Lettre ministérielle n° 261/258 du 20 décembre 1962
Direction générale de la Sécurité Sociale
5e Bureau
Allocation supplémentaire - A.V.T.S. - Appréciation des ressources - Secours servis aux rapatriés d'Algérie - Non
Par lettre en date du 9 octobre 1962, vous m'avez posé la question de savoir si les secours servis aux rapatriés d'Algérie doivent être pris en compte dans les ressources à apprécier pour l'attribution d'allocations, notamment l'allocation aux vieux travailleurs salariés et l'allocation supplémentaire du Fonds National de Solidarité.

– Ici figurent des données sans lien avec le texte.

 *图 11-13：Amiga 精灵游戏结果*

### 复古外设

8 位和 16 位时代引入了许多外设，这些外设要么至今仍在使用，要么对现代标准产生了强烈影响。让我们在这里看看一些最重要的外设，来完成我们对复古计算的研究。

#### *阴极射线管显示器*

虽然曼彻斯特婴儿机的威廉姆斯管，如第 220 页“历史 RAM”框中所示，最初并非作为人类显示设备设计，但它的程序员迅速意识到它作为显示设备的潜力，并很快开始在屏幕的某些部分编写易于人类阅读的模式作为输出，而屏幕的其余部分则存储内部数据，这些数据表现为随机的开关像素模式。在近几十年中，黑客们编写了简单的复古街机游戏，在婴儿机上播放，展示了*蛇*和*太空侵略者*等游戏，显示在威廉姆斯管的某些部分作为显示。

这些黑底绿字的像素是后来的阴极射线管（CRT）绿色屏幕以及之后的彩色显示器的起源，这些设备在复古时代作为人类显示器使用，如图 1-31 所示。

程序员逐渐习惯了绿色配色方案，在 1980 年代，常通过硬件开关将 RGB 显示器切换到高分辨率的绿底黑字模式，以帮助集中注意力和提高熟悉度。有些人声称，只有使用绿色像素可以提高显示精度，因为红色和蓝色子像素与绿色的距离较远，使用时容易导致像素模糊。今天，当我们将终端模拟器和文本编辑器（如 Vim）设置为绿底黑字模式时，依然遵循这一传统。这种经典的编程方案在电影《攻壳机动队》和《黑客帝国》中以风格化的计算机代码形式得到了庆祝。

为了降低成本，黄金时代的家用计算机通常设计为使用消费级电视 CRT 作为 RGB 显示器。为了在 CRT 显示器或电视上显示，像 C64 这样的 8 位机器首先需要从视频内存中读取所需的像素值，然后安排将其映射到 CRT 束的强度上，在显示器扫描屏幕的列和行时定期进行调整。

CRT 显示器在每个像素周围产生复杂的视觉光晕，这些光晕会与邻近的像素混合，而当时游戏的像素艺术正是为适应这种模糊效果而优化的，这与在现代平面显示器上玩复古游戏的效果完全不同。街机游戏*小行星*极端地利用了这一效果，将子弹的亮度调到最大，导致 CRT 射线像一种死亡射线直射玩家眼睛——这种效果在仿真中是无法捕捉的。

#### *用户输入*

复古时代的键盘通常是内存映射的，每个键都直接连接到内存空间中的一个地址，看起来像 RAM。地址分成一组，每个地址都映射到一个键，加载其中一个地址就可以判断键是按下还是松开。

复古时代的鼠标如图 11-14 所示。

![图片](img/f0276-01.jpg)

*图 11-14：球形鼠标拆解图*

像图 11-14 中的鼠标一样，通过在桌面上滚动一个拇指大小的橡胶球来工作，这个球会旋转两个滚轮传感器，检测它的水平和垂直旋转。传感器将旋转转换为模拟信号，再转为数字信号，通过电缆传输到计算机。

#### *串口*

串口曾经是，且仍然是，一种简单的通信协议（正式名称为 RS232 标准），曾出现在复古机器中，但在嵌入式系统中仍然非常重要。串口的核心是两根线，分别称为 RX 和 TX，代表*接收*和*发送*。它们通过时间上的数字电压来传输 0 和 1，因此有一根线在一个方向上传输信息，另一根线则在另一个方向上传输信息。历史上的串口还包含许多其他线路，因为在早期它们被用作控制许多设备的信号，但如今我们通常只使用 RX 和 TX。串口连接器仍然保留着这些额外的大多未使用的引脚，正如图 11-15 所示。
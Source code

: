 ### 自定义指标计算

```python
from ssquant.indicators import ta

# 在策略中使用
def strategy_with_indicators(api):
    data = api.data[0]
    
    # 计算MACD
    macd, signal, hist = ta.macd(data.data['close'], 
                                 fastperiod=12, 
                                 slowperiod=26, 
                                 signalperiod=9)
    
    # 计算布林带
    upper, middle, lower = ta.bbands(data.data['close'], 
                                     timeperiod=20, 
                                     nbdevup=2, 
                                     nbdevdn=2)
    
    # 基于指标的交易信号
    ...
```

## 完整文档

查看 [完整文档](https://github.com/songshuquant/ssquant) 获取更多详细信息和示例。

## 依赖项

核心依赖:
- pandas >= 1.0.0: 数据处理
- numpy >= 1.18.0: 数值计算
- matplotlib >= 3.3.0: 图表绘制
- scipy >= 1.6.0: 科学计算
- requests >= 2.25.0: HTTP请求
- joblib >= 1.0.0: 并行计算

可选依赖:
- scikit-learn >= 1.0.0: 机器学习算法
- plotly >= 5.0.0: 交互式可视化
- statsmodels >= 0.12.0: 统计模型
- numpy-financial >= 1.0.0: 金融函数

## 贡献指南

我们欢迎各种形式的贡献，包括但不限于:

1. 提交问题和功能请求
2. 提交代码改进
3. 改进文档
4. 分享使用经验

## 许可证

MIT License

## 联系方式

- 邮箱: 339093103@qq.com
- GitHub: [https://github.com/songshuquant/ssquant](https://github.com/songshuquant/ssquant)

J'ai l'honneur de vous faire connaître que lors de la liquidation de l'avantage de vieillesse et de l'allocation supplémentaire peuvent être négligées - en raison de leur caractère temporaire - les prestations, notamment les allocations de subsistance, antérieurement servies aux rapatriés en application du décret n° 62-261, dit 10 mars 1962 relatif à l'accueil et à la réinstallation des Français d'Outre-mer,
La Cour de Cassation estime d'ailleurs que les secours précaires et révocables ne sont pas des " ressources " aux sens des articles 630 (L 611-13 du nouveau code) et 689 du Code de la Sécurité Sociale (cass. 5 février 1960, G. ; 19 juillet 1961, M.)
J'ajoute que, selon les renseignements fournis -par les services du Ministère des Rapatriés, aucune des " indemnités particulières " prévues en faveur des personnes ayant perdu la disposition de, leurs biens outre-mer, n'aurait été encore attribuée.
La question de savoir si l'encaissement de prestations de cette nature doit entraîner la suspension ou la suppression des allocations supplémentaires servies par les Caisses de Sécurité Sociale ne revêt donc pas un caractère d'actualité.